__Stored data entries__:
────
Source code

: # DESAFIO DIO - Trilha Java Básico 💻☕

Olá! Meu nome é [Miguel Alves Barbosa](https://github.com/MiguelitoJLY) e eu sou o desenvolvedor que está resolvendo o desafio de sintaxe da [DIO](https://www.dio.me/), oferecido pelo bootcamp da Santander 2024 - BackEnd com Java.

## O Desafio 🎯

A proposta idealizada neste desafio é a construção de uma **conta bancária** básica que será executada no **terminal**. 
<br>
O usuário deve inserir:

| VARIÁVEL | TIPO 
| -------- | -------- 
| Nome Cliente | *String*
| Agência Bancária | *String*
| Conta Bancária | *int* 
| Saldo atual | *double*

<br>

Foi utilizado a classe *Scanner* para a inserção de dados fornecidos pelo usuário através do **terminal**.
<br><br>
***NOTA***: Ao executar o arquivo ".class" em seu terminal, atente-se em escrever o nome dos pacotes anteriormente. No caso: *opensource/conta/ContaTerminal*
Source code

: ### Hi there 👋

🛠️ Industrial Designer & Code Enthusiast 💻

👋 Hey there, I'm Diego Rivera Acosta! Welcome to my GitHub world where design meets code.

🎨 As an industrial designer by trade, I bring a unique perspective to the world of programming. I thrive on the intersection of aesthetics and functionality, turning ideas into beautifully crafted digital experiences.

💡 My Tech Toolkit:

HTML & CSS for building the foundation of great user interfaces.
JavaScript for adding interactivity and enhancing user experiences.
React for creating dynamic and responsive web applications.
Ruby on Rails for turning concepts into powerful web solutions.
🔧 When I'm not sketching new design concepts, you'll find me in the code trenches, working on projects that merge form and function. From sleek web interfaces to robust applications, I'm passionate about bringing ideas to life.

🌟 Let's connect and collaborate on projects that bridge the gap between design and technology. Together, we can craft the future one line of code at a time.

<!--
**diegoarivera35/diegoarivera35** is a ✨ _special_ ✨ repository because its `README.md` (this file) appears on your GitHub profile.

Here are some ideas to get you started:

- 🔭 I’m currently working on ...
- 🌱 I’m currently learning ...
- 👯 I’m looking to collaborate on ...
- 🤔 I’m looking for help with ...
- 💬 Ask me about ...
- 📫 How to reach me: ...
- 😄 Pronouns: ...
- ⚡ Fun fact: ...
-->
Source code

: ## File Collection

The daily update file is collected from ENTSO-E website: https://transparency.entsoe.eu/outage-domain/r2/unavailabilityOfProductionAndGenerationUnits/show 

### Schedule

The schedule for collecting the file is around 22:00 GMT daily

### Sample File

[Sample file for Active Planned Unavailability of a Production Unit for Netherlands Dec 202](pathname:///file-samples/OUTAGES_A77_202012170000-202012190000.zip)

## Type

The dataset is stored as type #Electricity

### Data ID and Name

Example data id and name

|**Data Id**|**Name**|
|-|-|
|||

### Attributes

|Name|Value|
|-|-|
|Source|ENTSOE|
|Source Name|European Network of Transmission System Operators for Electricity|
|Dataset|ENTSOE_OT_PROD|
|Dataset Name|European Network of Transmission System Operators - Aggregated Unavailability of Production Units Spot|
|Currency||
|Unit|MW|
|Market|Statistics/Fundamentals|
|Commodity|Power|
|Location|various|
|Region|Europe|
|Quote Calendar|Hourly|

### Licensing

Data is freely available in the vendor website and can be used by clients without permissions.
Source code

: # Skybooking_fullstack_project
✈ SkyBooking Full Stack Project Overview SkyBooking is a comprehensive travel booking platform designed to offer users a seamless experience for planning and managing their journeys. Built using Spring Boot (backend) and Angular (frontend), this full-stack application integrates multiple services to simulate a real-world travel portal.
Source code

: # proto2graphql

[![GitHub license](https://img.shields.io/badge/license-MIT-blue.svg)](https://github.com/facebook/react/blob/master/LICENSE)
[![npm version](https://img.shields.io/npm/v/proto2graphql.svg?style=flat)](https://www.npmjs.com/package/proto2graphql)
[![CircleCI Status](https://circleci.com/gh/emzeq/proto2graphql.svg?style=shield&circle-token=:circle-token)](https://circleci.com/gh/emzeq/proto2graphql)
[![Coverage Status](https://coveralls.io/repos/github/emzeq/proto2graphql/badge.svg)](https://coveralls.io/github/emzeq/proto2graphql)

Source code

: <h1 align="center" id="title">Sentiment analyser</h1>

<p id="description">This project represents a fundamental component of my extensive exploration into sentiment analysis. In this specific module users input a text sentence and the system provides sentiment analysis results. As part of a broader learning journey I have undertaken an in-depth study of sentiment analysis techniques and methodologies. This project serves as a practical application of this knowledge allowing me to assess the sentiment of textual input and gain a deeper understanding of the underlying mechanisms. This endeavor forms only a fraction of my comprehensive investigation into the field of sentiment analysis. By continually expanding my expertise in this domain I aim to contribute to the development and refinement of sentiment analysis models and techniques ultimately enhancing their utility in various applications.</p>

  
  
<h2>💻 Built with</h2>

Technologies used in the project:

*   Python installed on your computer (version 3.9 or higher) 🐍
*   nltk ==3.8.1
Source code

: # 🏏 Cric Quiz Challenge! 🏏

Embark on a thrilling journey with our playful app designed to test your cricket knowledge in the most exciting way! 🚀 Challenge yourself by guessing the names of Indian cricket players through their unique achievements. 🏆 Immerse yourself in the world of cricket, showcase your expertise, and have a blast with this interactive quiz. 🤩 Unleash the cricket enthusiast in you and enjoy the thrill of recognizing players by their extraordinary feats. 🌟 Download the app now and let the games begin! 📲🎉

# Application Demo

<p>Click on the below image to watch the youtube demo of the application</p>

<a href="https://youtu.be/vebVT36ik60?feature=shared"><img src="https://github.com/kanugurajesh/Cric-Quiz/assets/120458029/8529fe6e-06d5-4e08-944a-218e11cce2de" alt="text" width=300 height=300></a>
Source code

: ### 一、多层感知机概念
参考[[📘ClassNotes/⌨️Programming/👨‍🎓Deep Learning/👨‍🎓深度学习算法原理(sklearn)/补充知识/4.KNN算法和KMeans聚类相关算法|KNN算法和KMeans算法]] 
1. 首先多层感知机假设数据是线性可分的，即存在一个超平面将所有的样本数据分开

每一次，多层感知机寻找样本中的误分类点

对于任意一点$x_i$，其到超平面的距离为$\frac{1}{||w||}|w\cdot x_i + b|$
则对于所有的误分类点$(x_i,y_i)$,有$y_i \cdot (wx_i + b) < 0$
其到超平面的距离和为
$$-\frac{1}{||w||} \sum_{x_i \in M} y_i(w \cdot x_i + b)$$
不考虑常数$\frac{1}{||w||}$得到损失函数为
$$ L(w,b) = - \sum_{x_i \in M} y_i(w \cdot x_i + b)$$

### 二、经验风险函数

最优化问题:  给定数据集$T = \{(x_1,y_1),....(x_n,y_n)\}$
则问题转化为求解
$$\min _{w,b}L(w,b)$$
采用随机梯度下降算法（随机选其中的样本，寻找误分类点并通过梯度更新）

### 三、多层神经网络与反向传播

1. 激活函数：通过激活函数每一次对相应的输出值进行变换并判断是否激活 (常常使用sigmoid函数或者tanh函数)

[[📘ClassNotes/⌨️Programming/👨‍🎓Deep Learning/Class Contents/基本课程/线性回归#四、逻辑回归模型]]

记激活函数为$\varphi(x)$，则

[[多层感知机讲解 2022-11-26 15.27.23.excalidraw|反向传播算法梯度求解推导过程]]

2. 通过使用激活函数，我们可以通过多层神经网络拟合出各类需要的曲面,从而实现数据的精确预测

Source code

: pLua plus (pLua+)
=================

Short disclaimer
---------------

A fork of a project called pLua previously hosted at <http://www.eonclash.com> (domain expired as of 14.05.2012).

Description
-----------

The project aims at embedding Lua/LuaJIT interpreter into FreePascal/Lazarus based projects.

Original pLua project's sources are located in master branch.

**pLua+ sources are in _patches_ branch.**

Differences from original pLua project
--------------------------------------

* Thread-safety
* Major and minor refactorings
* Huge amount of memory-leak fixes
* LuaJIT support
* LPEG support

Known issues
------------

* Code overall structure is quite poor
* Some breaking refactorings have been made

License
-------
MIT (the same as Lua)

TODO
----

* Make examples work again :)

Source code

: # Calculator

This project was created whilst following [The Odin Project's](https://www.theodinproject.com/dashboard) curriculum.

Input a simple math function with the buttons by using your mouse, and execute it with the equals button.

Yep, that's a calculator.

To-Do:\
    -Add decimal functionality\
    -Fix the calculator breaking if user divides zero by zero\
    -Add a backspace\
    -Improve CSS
────
__Exercise aim__:
Please return every line in the data that includes the string "collaborate".

__The completed task__:
🌟 Let's connect and collaborate on projects that bridge the gap between design and technology. Together, we can craft the future one line of code at a time.
- 👯 I’m looking to collaborate on ...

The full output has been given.